Google’s latest chip only has 6 qubits, but they are arranged in a 2×3 configuration. This is a necessary structure and important breakthrough for larger scales when qubits must be nestled side by side. Martinis says he needs a grid of 49 qubits for his quantum supremacy experiment. Currently the most qubits they have are 9 qubits arranged in a line, but Martinis is confident in their goal.

**Microsoft **

Microsoft is taking a unique and long term approach compared to IBM and Google – they are researching topological quantum computers. For qubits they are harnessing the topological properties of non-material quasiparticles called non-abelian anyons.

To give you some insight into how cutting edge this topic is,** 3 physicists won the Nobel Prize on topological states of matter in October 2016. **

One fascinating and somewhat easy to visualize property of topological computers is a technique called braiding:

**Braiding** is when information is encoded in the order that anyons swap positions. The paths that the sequence of swaps in space and time literally look braided.

While Microsoft’s approach is further from physical qubit development, it has a higher promise of achieving significantly more accurate calculations. In topological computing, information changes with macroscopic movements compared to small fluctuations in other research approaches. Thus calculations on a topological quantum computer are predicted to be computed with 99.999999(9)% accuracy. They call this six or seven nines because there are six to seven decimal places of precision. Other approaches have the capacity of only three to five nines. That much more precision will allow for significantly more formidable processing and error correction.

**Conclusion**

We are still quite a few years away from seeing commercial universal gate quantum computers. There is concurrent research utilizing all sorts of materials for qubits ranging from electrons, diamonds, and optics, to quasiparticles.

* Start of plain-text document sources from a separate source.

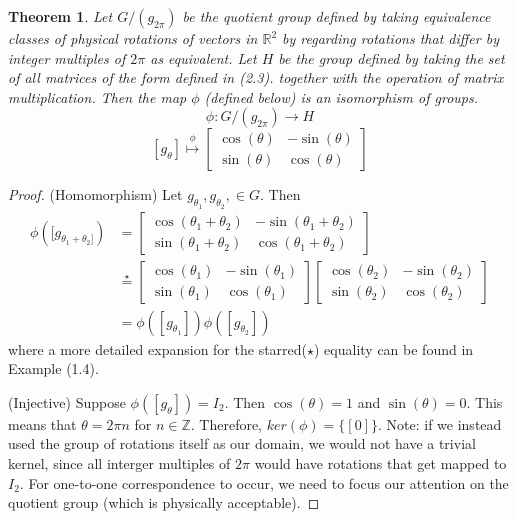 \documentclass[10pt]{ucthesis}
\newcommand{\Z}{\mathbb{Z}}
\newcommand{\R}{\mathbb{R}}
\newtheorem{theorem}[definition]{Theorem}
\begin{document}
\begin{theorem}
	Let $G/(g_{2\pi})$ be the quotient group defined by taking equivalence classes of physical rotations of vectors in $\R^2$ by regarding rotations that differ by integer multiples of $2\pi$ as equivalent. Let $H$ be the group defined by taking the set of all matrices of the form defined in (2.3). together with the operation of matrix multiplication. Then the map $\phi$ (defined below) is an isomorphism of groups.
$$\phi:G/(g_{2\pi})\rightarrow H$$
$$[g_\theta] \overset{\phi}{\mapsto} \begin{bmatrix}
			\cos(\theta) & -\sin(\theta) \\
			\sin(\theta) & \cos(\theta)
		\end{bmatrix}$$
\end{theorem}
\noindent\begin{proof} 

(Homomorphism) Let $g_{\theta_1},g_{\theta_2},\in G$. Then 
\begin{equation}
	\begin{aligned}
		\phi([g_{\theta_1+\theta_2]}) &= \begin{bmatrix}
			\cos(\theta_1+\theta_2) & -\sin(\theta_1+\theta_2) \\
			\sin(\theta_1+\theta_2) & \cos(\theta_1+\theta_2)
		\end{bmatrix} \\
		&\overset{\star}{=} \begin{bmatrix}
			\cos(\theta_1) & -\sin(\theta_1) \\
			\sin(\theta_1) & \cos(\theta_1)
		\end{bmatrix}
		\begin{bmatrix}
			\cos(\theta_2) & -\sin(\theta_2) \\
			\sin(\theta_2) & \cos(\theta_2)
		\end{bmatrix}\\
		&= \phi([g_{\theta_1}])\phi([g_{\theta_2}])
	\end{aligned}
\end{equation}
where a more detailed expansion for the starred($\star$) equality can be found in Example (1.4).

(Injective) Suppose $\phi([g_\theta]) = I_2$. Then $\cos(\theta) = 1$ and $\sin(\theta) = 0$. This means that $\theta = 2\pi n$ for $n\in\Z$. Therefore, $ker(\phi) = \{[0]\}$. Note: if we instead used the group of rotations itself as our domain, we would not have a trivial kernel, since all interger multiples of $2\pi$ would have rotations that get mapped to $I_2$. For one-to-one correspondence to occur, we need to focus our attention on the quotient group (which is physically acceptable).


\end{proof}
\end{document}
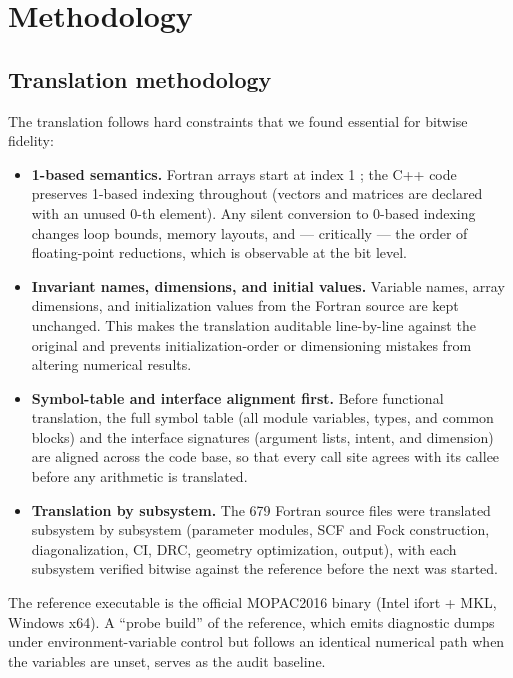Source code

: \documentclass[preprint,12pt]{elsarticle}
\begin{document}
\section{Methodology}\label{sec:method}

\subsection{Translation methodology}\label{sec:method-translation}

The translation follows hard constraints that we found essential for bitwise fidelity:
\begin{itemize}
\item \textbf{1-based semantics.} Fortran arrays start at index 1 \cite{metcalf2018}; the C++ code preserves 1-based indexing throughout (vectors and matrices are declared with an unused 0-th element). Any silent conversion to 0-based indexing changes loop bounds, memory layouts, and --- critically --- the order of floating-point reductions, which is observable at the bit level.
\item \textbf{Invariant names, dimensions, and initial values.} Variable names, array dimensions, and initialization values from the Fortran source are kept unchanged. This makes the translation auditable line-by-line against the original and prevents initialization-order or dimensioning mistakes from altering numerical results.
\item \textbf{Symbol-table and interface alignment first.} Before functional translation, the full symbol table (all module variables, types, and common blocks) and the interface signatures (argument lists, intent, and dimension) are aligned across the code base, so that every call site agrees with its callee before any arithmetic is translated.
\item \textbf{Translation by subsystem.} The 679 Fortran source files were translated subsystem by subsystem (parameter modules, SCF and Fock construction, diagonalization, CI, DRC, geometry optimization, output), with each subsystem verified bitwise against the reference before the next was started.
\end{itemize}

The reference executable is the official MOPAC2016 binary \cite{moussa2026,mopacdoi} (Intel ifort + MKL, Windows x64). A ``probe build'' of the reference, which emits diagnostic dumps under environment-variable control but follows an identical numerical path when the variables are unset, serves as the audit baseline.
\end{document}

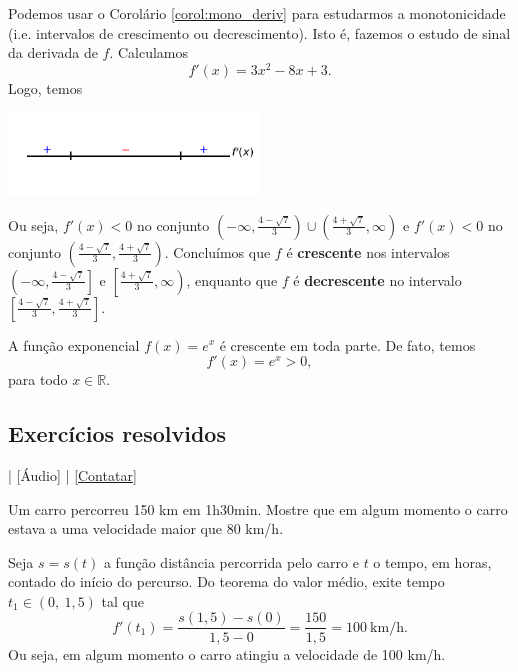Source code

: \begin{ex}
  Podemos usar o Corolário \ref{corol:mono_deriv} para estudarmos a monotonicidade (i.e. intervalos de crescimento ou decrescimento). Isto é, fazemos o estudo de sinal da derivada de $f$. Calculamos
  \begin{equation}
    f'(x) = 3x^2 - 8x + 3.
  \end{equation}
  Logo, temos
  \begin{center}
    \includegraphics[width=0.5\textwidth]{./cap_apderiv/dados/fig_ex_monoderiv_poli/fig_ex_monoderiv_poli}
  \end{center}
  Ou seja, $f'(x) < 0$ no conjunto $\displaystyle \left(-\infty, \frac{4-\sqrt{7}}{3}\right)\cup \left(\frac{4+\sqrt{7}}{3}, \infty\right)$ e $f'(x) < 0$ no conjunto $\displaystyle \left(\frac{4-\sqrt{7}}{3}, \frac{4+\sqrt{7}}{3}\right)$. Concluímos que $f$ é {\bf crescente} nos intervalos $\displaystyle \left(\left.-\infty, \frac{4-\sqrt{7}}{3}\right.\right]$ e $\displaystyle \left[\left.\frac{4+\sqrt{7}}{3}, \infty\right)\right.$, enquanto que $f$ é {\bf decrescente} no intervalo $\displaystyle \left[\frac{4-\sqrt{7}}{3}, \frac{4+\sqrt{7}}{3}\right]$.
\end{ex}

\begin{ex}
  A função exponencial $f(x) = e^x$ é crescente em toda parte. De fato, temos
  \begin{equation}
    f'(x) = e^x > 0,
  \end{equation}
  para todo $x\in\mathbb{R}$.
\end{ex}

\subsection*{Exercícios resolvidos}

\begin{flushright}
  [Vídeo] | [Áudio] | \href{https://phkonzen.github.io/notas/contato.html}{[Contatar]}
\end{flushright}

\begin{exeresol}
  Um carro percorreu 150 km em 1h30min. Mostre que em algum momento o carro estava a uma velocidade maior que 80 km/h.
\end{exeresol}
\begin{resol}
  Seja $s=s(t)$ a função distância percorrida pelo carro e $t$ o tempo, em horas, contado do início do percurso. Do teorema do valor médio, exite tempo $t_1\in (0,~1,5)$ tal que
  \begin{equation}
    f'(t_1) = \frac{s(1,5)-s(0)}{1,5-0} = \frac{150}{1,5} = 100~\text{km/h}.
  \end{equation}
  Ou seja, em algum momento o carro atingiu a velocidade de 100 km/h.
\end{resol}

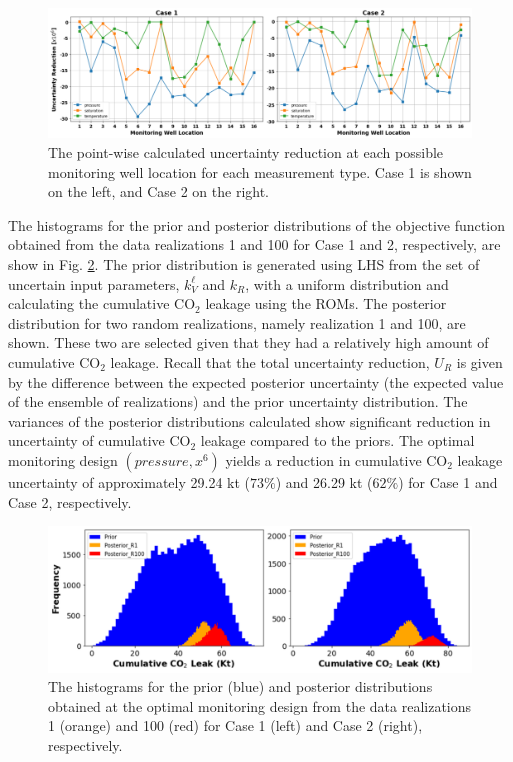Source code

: \documentclass[a4paper,fleqn]{cas-sc}
\begin{document}
\begin{figure}
    \centering
    \includegraphics[width=16cm]{figs/Figure 11.pdf}
    \caption{The point-wise calculated uncertainty reduction at each possible monitoring well location for each measurement type. Case 1 is shown on the left, and Case 2 on the right.}
    \label{point_ur}
\end{figure}

The histograms for the prior and posterior distributions of the objective function obtained from the data realizations 1 and 100 for Case 1 and 2, respectively, are show in Fig. \ref{ur_dist}. The prior distribution is generated using LHS from the set of uncertain input parameters, $k_V^\ell$ and $k_R$, with a uniform distribution and calculating the cumulative CO$_2$ leakage using the ROMs. The posterior distribution for two random realizations, namely realization 1 and 100, are shown. These two are selected given that they had a relatively high amount of cumulative CO$_2$ leakage. Recall that the total uncertainty reduction, $U_R$ is given by the difference between the expected posterior uncertainty (the expected value of the ensemble of realizations) and the prior uncertainty distribution. The variances of the posterior distributions calculated show significant reduction in uncertainty of cumulative CO$_2$ leakage compared to the priors. The optimal monitoring design $(pressure, x^6)$ yields a reduction in cumulative CO$_2$ leakage uncertainty of approximately 29.24 kt ($73\%$) and 26.29 kt ($62\%$) for Case 1 and Case 2, respectively. 

\begin{figure}
    \centering
    \includegraphics[width=16cm]{figs/Figure 12.pdf}
    \caption{The histograms for the prior (blue) and posterior distributions obtained at the optimal monitoring design from the data realizations 1 (orange) and 100 (red) for Case 1 (left) and Case 2 (right), respectively.}
    \label{ur_dist}
\end{figure}
\end{document}
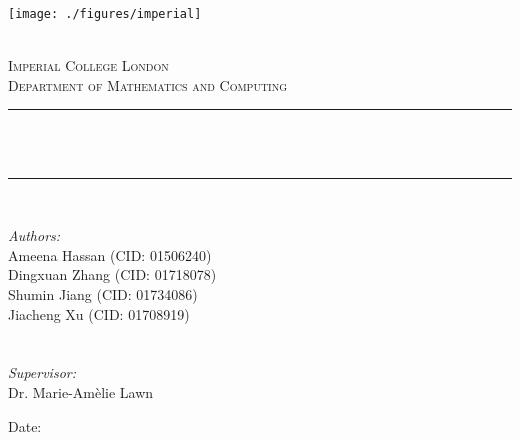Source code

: \begin{titlepage}

\newcommand{\HRule}{\rule{\linewidth}{0.5mm}} %



\texttt{[image: ./figures/imperial]}\\[0.5cm] 

\begin{center} %

\textsc{\LARGE \reporttype}\\[1.5cm] 
\textsc{\Large Imperial College London}\\[0.5cm] 
\textsc{\large Department of Mathematics and Computing}\\[0.5cm] 

\HRule \\[0.4cm]
{ \huge \bfseries \reporttitle}\\ %
\HRule \\[1.5cm]
\end{center}

\textit{Authors:} \\
Ameena Hassan (CID: 01506240) \\
Dingxuan Zhang (CID: 01718078) \\
Shumin Jiang (CID: 01734086) \\
Jiacheng Xu (CID: 01708919) \\
\\
\\
\textit{Supervisor: }\\
Dr. Marie-Amèlie Lawn

\vspace{2cm}
\makeatletter
Date: \@date 

\vfill %



\makeatother


\end{titlepage}

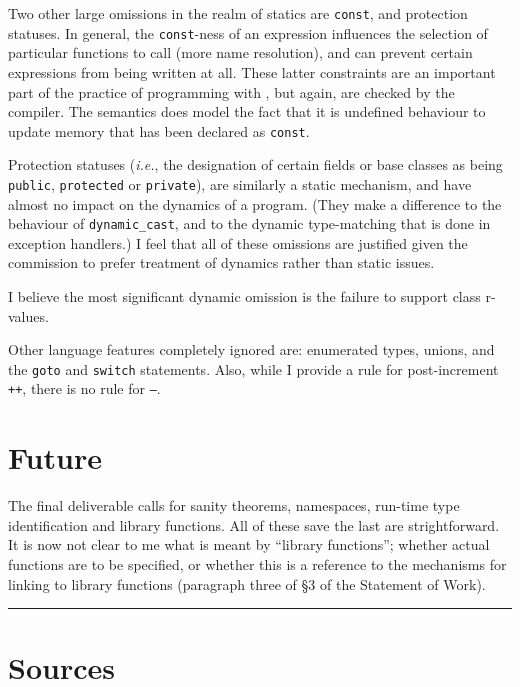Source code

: \documentclass[11pt]{article}
\newcommand{\ie}{\emph{i.e.}}
\begin{document}
Two other large omissions in the realm of statics are \texttt{const},
and protection statuses.  In general, the \texttt{const}-ness of an
expression influences the selection of particular functions to call
(more name resolution), and can prevent certain expressions from being
written at all.  These latter constraints are an important part of the
practice of programming with \cpp{}, but again, are checked by the
compiler.  The semantics does model the fact that it is undefined
behaviour to update memory that has been declared as \texttt{const}.


Protection statuses (\ie, the designation of certain fields or base
classes as being \texttt{public}, \texttt{protected} or
\texttt{private}), are similarly a static mechanism, and have almost
no impact on the dynamics of a program.  (They make a difference to
the behaviour of \texttt{dynamic_cast}, and to the dynamic
type-matching that is done in exception handlers.)  I feel that all of
these omissions are justified given the commission to prefer treatment
of dynamics rather than static issues.

I believe the most significant dynamic omission is the failure to
support class r-values.

Other language features completely ignored are: enumerated types,
unions, and the \texttt{goto} and \texttt{switch} statements.  Also,
while I provide a rule for post-increment \texttt{++}, there is no
rule for \texttt{--}.

\section{Future}

The final deliverable calls for sanity theorems, namespaces, run-time
type identification and library functions.  All of these save the last
are strightforward.  It is now not clear to me what is meant by
``library functions''; whether actual functions are to be specified,
or whether this is a reference to the mechanisms for linking to
library functions (paragraph three of \S3 of the Statement of Work).

\begin{center}
\rule{0.5\textwidth}{.1mm}
\end{center}

\appendix
\section{Sources}
\label{sec:sources}
\end{document}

Alex Bocharov, a researcher in Microsoft’s Research Quantum Architectures and Computation lab, illustrates how capricious the field is:

“In the early 2000s… people thought it would take about 24 billion years to calculate on a quantum computer the energy levels of ferredoxin, which plants use in photosynthesis. Now, through a combination of theory, practice, engineering and simulation, the most optimistic estimates suggest that it may take around an hour.”

Even research that may not ultimately be used for quantum computing is exploring completely new parameters in unchartered territory. There are many unforeseeable and potentially powerful discoveries to be made, whether it be unrelated side effects or quantum computers themselves. The quantum computing industry has an enormous capacity to disrupt cryptography, chemistry, biology and technological innovation as a whole.